Dataset content:
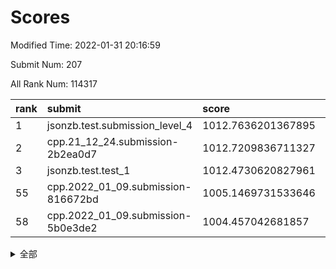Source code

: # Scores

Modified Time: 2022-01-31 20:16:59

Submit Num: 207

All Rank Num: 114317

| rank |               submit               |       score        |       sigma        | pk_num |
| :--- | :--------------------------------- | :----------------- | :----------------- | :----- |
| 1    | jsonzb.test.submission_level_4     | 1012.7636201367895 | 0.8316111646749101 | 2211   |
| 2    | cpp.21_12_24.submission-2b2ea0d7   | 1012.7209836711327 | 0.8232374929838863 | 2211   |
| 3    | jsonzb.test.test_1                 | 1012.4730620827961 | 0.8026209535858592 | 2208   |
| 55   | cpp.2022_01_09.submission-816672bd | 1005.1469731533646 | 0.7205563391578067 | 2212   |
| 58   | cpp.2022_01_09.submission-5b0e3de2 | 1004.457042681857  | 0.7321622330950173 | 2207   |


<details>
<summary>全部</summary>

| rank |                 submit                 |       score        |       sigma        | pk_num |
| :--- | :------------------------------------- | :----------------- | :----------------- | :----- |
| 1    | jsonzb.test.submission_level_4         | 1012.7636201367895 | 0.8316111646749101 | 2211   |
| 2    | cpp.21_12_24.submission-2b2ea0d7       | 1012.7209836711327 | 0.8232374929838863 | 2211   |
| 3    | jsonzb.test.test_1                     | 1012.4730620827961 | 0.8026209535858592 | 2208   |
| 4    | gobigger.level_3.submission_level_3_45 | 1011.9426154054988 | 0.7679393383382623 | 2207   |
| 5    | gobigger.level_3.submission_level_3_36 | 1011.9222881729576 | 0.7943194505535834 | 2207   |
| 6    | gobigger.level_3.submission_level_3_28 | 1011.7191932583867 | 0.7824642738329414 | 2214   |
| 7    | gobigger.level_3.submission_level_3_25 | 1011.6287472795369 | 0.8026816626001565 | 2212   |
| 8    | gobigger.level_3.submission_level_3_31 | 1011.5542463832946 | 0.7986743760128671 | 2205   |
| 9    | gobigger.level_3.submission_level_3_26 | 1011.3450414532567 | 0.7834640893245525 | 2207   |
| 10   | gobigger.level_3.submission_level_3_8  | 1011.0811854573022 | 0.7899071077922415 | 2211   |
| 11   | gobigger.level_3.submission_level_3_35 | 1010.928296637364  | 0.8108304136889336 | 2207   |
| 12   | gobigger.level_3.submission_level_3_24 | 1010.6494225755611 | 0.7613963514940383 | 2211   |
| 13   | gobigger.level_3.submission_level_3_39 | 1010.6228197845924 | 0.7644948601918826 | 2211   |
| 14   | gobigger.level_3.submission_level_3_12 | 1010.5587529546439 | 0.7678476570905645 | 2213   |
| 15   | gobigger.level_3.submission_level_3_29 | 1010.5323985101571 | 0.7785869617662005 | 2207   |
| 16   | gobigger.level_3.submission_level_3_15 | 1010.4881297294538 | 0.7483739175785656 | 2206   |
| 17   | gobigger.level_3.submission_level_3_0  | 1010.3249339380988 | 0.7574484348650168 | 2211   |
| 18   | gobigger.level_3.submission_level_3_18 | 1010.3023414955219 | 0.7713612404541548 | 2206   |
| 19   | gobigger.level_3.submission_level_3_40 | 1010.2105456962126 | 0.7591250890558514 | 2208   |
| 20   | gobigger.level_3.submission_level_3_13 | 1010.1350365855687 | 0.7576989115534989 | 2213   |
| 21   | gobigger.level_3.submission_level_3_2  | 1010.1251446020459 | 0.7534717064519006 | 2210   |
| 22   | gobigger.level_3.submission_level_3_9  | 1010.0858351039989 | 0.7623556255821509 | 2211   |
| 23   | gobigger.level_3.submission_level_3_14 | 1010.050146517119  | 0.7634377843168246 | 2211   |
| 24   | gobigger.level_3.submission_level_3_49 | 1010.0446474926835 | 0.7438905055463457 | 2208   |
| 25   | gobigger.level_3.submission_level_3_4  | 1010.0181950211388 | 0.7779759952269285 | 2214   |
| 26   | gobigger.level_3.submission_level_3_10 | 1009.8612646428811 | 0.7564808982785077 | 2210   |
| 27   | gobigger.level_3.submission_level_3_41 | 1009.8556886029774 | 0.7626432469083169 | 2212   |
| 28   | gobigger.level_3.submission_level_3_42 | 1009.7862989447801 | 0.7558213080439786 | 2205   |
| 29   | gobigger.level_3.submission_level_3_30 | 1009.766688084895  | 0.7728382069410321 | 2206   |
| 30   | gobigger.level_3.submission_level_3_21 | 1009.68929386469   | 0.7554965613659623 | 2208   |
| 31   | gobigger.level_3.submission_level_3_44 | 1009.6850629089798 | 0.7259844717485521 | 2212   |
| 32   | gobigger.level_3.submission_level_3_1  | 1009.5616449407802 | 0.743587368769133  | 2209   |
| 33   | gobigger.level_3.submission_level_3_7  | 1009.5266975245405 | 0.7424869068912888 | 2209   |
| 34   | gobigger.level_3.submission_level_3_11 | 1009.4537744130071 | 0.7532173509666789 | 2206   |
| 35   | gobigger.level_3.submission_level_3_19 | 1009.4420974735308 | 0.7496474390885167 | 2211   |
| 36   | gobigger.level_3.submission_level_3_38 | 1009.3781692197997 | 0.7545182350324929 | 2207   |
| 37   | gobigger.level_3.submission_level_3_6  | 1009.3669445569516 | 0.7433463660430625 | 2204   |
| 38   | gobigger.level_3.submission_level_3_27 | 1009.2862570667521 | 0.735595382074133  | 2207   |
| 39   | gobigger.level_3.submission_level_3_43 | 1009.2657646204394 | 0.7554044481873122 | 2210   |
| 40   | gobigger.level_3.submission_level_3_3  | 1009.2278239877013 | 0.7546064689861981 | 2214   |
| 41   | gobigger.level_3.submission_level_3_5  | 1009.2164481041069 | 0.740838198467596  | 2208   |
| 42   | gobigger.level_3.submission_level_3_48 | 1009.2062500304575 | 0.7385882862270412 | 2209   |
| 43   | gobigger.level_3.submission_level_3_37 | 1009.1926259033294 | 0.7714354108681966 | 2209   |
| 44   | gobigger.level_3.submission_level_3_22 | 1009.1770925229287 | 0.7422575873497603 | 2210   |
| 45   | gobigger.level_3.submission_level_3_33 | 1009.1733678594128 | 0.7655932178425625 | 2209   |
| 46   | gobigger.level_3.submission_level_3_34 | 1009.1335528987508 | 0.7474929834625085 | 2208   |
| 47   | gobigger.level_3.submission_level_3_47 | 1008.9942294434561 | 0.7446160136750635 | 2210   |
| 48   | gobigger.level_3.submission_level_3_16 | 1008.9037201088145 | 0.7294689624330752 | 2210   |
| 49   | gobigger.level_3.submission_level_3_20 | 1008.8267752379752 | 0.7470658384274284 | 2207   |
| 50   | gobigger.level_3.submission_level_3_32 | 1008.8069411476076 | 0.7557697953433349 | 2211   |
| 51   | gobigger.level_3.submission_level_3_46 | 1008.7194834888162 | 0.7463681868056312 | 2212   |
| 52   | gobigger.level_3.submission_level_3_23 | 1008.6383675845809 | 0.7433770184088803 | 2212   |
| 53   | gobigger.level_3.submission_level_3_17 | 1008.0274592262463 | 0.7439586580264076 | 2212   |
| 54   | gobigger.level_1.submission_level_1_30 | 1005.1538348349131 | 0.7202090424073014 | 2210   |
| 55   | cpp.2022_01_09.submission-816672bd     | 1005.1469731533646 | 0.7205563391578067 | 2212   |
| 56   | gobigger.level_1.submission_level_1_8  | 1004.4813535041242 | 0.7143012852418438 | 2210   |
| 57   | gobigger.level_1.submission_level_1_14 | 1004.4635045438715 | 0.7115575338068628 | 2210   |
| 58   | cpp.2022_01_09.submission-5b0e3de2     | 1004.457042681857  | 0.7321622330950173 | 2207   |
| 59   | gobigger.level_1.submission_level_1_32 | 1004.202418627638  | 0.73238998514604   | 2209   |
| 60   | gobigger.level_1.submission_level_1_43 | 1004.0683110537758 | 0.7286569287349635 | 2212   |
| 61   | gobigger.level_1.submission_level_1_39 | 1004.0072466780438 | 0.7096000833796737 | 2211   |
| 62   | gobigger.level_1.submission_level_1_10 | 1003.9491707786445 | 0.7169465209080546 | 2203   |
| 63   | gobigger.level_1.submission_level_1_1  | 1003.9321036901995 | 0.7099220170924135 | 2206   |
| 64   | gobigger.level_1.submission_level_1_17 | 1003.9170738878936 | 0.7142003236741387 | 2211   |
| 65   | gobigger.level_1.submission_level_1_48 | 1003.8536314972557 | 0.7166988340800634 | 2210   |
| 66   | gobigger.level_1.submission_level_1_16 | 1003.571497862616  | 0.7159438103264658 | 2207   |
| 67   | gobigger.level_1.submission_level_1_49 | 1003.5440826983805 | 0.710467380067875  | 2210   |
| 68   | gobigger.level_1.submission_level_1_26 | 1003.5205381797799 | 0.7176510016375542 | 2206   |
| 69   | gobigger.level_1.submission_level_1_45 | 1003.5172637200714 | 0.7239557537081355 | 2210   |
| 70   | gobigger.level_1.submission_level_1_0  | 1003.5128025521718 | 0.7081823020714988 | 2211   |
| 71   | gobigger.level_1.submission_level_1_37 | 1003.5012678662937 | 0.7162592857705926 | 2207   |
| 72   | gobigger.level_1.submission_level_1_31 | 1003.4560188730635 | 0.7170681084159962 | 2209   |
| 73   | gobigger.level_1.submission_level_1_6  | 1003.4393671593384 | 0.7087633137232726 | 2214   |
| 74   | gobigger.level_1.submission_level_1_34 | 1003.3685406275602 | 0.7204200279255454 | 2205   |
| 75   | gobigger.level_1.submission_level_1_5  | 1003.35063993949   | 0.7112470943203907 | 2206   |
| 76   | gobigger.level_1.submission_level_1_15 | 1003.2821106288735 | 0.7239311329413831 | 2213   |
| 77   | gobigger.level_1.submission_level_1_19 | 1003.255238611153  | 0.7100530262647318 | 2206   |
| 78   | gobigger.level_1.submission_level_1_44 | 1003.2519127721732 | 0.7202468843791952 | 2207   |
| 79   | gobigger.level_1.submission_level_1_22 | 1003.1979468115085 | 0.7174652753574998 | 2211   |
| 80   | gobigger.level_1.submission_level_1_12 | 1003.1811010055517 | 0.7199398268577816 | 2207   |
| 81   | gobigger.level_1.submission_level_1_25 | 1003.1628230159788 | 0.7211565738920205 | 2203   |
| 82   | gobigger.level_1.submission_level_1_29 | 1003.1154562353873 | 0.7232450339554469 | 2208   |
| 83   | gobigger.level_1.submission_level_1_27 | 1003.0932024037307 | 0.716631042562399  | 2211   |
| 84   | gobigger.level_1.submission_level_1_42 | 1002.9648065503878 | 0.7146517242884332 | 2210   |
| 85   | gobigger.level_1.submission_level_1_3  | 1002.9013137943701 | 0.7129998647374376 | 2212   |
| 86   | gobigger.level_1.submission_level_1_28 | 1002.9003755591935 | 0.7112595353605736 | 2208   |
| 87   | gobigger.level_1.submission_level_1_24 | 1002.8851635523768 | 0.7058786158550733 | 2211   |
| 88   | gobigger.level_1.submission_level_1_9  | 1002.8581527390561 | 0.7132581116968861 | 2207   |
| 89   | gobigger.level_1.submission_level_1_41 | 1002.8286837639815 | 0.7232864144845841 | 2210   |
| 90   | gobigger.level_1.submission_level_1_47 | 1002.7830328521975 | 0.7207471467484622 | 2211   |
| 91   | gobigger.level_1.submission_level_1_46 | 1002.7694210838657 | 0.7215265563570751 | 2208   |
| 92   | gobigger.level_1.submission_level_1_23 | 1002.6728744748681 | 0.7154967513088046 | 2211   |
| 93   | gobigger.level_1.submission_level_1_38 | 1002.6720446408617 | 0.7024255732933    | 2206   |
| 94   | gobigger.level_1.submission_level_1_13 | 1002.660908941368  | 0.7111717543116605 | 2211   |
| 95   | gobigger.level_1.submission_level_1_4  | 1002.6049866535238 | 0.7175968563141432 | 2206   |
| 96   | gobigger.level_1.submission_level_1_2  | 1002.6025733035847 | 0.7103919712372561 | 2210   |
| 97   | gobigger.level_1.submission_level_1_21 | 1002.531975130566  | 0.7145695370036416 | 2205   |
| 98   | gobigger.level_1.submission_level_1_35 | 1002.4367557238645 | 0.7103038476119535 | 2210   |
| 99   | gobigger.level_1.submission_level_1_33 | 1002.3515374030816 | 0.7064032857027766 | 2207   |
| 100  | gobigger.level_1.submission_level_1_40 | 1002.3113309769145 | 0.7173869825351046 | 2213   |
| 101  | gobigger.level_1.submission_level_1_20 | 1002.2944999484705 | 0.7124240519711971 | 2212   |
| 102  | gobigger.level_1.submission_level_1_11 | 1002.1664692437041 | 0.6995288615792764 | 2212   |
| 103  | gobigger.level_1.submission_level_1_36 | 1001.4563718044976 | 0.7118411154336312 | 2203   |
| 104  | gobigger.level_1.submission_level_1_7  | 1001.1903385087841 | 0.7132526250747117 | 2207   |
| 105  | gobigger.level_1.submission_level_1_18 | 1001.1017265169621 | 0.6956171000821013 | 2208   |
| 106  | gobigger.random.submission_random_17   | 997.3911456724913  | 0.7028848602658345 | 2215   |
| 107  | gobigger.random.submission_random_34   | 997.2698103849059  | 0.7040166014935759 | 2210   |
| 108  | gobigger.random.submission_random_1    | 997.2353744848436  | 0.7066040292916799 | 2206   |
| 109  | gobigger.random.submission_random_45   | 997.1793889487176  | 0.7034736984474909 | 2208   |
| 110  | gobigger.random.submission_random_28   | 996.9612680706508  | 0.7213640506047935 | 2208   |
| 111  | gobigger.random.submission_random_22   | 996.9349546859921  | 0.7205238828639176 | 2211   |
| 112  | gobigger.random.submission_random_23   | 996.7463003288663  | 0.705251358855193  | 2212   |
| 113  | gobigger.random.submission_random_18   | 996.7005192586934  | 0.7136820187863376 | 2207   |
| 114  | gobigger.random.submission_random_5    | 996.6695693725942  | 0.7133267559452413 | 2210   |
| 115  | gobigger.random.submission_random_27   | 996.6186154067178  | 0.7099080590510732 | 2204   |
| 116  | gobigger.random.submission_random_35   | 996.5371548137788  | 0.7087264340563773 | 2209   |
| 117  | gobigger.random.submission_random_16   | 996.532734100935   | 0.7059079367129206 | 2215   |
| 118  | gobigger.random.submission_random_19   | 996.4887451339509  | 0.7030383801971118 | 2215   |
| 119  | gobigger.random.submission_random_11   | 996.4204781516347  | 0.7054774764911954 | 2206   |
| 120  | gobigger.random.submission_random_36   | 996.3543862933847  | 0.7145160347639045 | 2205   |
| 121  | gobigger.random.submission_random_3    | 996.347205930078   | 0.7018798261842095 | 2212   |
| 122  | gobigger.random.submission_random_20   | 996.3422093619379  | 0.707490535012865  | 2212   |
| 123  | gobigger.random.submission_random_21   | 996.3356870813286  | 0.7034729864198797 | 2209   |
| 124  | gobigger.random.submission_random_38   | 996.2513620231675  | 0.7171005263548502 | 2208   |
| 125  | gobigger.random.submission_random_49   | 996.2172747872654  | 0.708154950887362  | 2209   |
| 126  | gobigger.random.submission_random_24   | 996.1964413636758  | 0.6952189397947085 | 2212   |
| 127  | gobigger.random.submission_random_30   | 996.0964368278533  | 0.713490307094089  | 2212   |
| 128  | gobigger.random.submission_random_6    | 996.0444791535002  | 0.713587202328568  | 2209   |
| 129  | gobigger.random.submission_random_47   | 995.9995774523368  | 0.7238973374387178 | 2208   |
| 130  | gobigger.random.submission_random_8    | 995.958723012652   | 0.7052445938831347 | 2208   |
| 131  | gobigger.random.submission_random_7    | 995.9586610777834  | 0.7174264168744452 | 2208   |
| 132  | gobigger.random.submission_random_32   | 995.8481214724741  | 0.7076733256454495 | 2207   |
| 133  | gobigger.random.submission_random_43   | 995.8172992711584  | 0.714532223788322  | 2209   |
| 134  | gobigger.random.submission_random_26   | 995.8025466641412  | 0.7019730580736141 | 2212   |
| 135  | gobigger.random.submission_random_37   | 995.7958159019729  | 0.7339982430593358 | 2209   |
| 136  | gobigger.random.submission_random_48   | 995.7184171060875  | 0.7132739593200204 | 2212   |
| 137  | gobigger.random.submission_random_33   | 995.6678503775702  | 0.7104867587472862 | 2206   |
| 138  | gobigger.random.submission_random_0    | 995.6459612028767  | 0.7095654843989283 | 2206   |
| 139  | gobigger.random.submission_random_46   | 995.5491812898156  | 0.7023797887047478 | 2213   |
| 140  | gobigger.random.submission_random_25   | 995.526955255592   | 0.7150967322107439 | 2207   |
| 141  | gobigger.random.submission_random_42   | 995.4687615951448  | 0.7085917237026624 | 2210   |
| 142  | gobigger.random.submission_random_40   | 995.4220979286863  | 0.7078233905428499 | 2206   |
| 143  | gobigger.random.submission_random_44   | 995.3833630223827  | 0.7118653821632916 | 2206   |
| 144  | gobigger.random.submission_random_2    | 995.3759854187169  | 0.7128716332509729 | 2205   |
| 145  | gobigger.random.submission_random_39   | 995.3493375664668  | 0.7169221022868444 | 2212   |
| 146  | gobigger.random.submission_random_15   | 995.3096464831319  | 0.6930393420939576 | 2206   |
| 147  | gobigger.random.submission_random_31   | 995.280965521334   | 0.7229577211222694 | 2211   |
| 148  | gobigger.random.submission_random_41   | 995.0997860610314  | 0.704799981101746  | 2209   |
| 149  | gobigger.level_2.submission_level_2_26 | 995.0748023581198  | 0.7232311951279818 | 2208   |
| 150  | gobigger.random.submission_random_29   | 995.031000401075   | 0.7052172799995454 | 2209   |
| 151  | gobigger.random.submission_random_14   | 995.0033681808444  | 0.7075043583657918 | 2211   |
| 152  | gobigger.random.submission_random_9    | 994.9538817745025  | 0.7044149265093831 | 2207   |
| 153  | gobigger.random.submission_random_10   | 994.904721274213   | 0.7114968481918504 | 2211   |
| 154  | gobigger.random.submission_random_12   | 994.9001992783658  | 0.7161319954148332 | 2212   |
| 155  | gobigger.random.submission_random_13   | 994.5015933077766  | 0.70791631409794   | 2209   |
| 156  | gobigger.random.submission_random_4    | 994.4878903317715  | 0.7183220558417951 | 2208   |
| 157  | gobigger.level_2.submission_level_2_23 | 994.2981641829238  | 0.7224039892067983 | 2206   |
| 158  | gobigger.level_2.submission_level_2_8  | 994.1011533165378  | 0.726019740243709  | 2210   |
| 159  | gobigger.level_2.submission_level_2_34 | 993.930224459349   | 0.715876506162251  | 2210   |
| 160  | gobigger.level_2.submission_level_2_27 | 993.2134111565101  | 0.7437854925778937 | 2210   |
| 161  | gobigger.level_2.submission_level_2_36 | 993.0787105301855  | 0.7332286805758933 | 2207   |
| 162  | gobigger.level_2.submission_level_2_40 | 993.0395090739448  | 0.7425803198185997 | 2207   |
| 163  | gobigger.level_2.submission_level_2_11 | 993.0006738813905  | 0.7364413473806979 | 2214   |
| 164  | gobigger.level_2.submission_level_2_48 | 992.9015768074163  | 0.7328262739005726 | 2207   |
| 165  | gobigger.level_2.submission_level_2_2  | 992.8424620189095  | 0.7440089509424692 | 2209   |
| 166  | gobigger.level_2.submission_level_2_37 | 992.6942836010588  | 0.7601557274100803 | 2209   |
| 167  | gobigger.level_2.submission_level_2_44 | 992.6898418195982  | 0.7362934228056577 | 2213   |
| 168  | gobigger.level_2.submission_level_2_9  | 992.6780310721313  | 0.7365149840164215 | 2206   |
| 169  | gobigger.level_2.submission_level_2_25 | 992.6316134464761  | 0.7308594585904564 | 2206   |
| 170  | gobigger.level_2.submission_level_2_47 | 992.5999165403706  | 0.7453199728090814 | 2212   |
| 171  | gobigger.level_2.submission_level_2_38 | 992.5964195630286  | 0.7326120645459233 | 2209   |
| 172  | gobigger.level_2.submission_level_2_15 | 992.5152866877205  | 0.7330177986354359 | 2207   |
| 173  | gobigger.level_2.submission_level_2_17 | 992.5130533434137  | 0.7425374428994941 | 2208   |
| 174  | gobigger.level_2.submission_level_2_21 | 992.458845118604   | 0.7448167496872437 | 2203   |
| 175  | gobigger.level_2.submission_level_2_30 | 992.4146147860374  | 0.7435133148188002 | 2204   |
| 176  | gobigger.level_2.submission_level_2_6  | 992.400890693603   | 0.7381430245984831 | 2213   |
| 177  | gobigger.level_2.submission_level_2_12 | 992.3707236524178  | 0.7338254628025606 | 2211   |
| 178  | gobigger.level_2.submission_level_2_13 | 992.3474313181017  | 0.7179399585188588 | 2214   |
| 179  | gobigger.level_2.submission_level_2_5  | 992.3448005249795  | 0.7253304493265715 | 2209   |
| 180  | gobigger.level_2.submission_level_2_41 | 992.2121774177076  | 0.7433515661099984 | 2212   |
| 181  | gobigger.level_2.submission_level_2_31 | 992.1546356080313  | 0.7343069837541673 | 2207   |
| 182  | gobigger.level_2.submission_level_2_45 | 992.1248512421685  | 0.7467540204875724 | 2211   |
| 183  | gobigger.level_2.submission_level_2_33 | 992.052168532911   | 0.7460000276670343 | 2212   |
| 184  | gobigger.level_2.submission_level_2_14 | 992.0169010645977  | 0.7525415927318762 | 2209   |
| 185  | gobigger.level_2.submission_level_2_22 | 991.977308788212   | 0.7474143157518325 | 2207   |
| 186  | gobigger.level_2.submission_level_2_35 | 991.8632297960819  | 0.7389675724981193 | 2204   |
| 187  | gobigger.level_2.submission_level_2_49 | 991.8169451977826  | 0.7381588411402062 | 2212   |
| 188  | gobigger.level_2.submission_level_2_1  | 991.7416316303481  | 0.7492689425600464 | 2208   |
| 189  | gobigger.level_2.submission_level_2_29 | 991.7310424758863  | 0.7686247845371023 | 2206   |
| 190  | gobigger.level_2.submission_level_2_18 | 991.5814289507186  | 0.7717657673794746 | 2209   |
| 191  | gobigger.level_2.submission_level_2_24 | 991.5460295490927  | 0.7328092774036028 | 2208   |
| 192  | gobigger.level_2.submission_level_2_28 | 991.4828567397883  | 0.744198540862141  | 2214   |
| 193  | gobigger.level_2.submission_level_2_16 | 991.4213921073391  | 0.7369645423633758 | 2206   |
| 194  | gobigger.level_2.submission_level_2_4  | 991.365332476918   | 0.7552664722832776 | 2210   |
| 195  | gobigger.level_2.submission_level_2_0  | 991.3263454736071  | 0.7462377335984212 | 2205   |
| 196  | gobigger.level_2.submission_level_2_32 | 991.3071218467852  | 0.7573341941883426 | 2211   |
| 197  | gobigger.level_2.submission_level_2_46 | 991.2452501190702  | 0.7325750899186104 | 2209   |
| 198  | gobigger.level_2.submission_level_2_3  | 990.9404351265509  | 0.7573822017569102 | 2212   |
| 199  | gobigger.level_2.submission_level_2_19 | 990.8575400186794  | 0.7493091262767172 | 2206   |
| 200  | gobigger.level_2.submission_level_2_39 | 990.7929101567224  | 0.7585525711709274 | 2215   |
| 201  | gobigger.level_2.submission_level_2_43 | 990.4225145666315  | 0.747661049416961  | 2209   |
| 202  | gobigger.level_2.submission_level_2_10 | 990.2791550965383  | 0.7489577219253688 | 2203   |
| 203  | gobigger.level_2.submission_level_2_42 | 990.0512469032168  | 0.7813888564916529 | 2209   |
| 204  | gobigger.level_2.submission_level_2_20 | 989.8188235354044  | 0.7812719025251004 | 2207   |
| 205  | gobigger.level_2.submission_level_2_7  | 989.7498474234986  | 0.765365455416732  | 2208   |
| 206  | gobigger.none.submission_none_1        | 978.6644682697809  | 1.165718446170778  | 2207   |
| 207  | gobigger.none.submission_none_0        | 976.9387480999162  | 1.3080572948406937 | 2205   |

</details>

Your goal: Beginning at the line above that contains "gobigger.level_3.submission_level_3_39 | 1010.6228197845924", return each line exactly through the line that contains "gobigger.level_3.submission_level_3_12 | 1010.5587529546439", and no others.

Answer to the exercise:
| 13   | gobigger.level_3.submission_level_3_39 | 1010.6228197845924 | 0.7644948601918826 | 2211   |
| 14   | gobigger.level_3.submission_level_3_12 | 1010.5587529546439 | 0.7678476570905645 | 2213   |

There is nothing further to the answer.